The expected output is the exact lines from the one containing "aps, prd, reprint, show" through the end of the data, inclusive, and nothing else.

**Input data:**
= Beginning of Section =
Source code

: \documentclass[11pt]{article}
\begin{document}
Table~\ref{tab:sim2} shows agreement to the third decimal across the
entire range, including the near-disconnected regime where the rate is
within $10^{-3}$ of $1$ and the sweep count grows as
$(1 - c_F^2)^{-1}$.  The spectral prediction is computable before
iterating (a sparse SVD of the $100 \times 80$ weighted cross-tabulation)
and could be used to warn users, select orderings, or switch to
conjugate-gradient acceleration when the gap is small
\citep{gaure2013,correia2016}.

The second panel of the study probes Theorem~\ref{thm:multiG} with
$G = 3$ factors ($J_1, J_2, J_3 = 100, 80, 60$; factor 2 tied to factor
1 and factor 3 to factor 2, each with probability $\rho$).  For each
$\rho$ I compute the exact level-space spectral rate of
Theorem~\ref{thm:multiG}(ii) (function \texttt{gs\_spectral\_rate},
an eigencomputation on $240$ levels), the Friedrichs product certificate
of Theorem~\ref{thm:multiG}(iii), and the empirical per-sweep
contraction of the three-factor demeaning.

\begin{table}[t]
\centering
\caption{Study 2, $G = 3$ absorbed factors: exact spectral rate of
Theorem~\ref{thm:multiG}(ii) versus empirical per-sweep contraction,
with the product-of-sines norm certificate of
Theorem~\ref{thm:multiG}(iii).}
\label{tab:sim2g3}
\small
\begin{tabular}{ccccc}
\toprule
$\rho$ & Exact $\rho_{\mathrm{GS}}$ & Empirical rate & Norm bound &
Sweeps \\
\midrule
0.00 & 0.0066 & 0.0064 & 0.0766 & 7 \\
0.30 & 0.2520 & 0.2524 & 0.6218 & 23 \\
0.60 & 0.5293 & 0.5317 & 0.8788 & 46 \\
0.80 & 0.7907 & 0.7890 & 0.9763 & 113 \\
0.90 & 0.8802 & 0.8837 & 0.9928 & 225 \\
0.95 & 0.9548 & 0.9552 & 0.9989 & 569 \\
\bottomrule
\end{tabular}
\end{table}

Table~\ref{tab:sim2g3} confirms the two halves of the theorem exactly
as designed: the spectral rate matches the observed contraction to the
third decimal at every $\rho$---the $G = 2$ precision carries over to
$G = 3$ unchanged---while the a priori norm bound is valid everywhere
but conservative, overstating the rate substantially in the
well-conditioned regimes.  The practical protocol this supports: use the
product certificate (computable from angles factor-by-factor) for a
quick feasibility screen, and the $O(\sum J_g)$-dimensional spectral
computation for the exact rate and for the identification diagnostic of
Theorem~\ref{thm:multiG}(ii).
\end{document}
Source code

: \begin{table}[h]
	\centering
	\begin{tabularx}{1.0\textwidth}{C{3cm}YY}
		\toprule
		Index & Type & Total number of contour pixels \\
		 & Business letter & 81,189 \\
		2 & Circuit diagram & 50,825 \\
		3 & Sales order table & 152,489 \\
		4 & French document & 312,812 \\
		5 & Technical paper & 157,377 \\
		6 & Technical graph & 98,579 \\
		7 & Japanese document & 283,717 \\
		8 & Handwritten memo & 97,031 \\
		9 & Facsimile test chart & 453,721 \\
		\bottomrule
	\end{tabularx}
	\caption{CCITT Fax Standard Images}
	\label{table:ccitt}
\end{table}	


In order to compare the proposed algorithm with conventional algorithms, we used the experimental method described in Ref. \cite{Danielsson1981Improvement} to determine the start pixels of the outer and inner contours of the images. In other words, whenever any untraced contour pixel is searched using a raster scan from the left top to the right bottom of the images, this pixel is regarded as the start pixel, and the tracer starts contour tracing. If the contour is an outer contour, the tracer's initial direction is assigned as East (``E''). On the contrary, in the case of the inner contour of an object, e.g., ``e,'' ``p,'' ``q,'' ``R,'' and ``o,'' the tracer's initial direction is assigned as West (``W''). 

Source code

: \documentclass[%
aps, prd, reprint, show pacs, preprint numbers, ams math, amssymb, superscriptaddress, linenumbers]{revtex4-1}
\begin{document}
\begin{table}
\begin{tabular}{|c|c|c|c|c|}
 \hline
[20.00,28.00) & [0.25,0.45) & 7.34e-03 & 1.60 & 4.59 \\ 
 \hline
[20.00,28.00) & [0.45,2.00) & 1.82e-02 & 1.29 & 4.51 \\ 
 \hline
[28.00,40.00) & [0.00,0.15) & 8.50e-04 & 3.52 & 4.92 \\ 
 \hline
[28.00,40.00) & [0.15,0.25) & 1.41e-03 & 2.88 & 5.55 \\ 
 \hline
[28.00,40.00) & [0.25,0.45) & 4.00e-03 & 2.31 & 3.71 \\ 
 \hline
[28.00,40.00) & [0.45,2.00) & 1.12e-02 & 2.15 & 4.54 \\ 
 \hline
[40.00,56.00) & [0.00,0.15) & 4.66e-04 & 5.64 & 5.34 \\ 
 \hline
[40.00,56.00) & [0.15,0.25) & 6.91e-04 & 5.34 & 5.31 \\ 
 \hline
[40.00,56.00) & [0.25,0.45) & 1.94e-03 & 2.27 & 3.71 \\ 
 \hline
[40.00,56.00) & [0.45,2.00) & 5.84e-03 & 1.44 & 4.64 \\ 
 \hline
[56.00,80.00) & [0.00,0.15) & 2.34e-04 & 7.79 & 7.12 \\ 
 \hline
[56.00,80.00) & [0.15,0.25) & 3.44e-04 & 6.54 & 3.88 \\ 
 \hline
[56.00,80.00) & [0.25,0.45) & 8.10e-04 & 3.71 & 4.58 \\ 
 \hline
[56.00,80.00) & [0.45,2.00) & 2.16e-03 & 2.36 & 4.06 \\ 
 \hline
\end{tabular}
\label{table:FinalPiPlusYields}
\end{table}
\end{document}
= End of Section =
**Solution to this exercise:**
aps, prd, reprint, show pacs, preprint numbers, ams math, amssymb, superscriptaddress, linenumbers]{revtex4-1}
\begin{document}
\begin{table}
\begin{tabular}{|c|c|c|c|c|}
 \hline
[20.00,28.00) & [0.25,0.45) & 7.34e-03 & 1.60 & 4.59 \\ 
 \hline
[20.00,28.00) & [0.45,2.00) & 1.82e-02 & 1.29 & 4.51 \\ 
 \hline
[28.00,40.00) & [0.00,0.15) & 8.50e-04 & 3.52 & 4.92 \\ 
 \hline
[28.00,40.00) & [0.15,0.25) & 1.41e-03 & 2.88 & 5.55 \\ 
 \hline
[28.00,40.00) & [0.25,0.45) & 4.00e-03 & 2.31 & 3.71 \\ 
 \hline
[28.00,40.00) & [0.45,2.00) & 1.12e-02 & 2.15 & 4.54 \\ 
 \hline
[40.00,56.00) & [0.00,0.15) & 4.66e-04 & 5.64 & 5.34 \\ 
 \hline
[40.00,56.00) & [0.15,0.25) & 6.91e-04 & 5.34 & 5.31 \\ 
 \hline
[40.00,56.00) & [0.25,0.45) & 1.94e-03 & 2.27 & 3.71 \\ 
 \hline
[40.00,56.00) & [0.45,2.00) & 5.84e-03 & 1.44 & 4.64 \\ 
 \hline
[56.00,80.00) & [0.00,0.15) & 2.34e-04 & 7.79 & 7.12 \\ 
 \hline
[56.00,80.00) & [0.15,0.25) & 3.44e-04 & 6.54 & 3.88 \\ 
 \hline
[56.00,80.00) & [0.25,0.45) & 8.10e-04 & 3.71 & 4.58 \\ 
 \hline
[56.00,80.00) & [0.45,2.00) & 2.16e-03 & 2.36 & 4.06 \\ 
 \hline
\end{tabular}
\label{table:FinalPiPlusYields}
\end{table}
\end{document}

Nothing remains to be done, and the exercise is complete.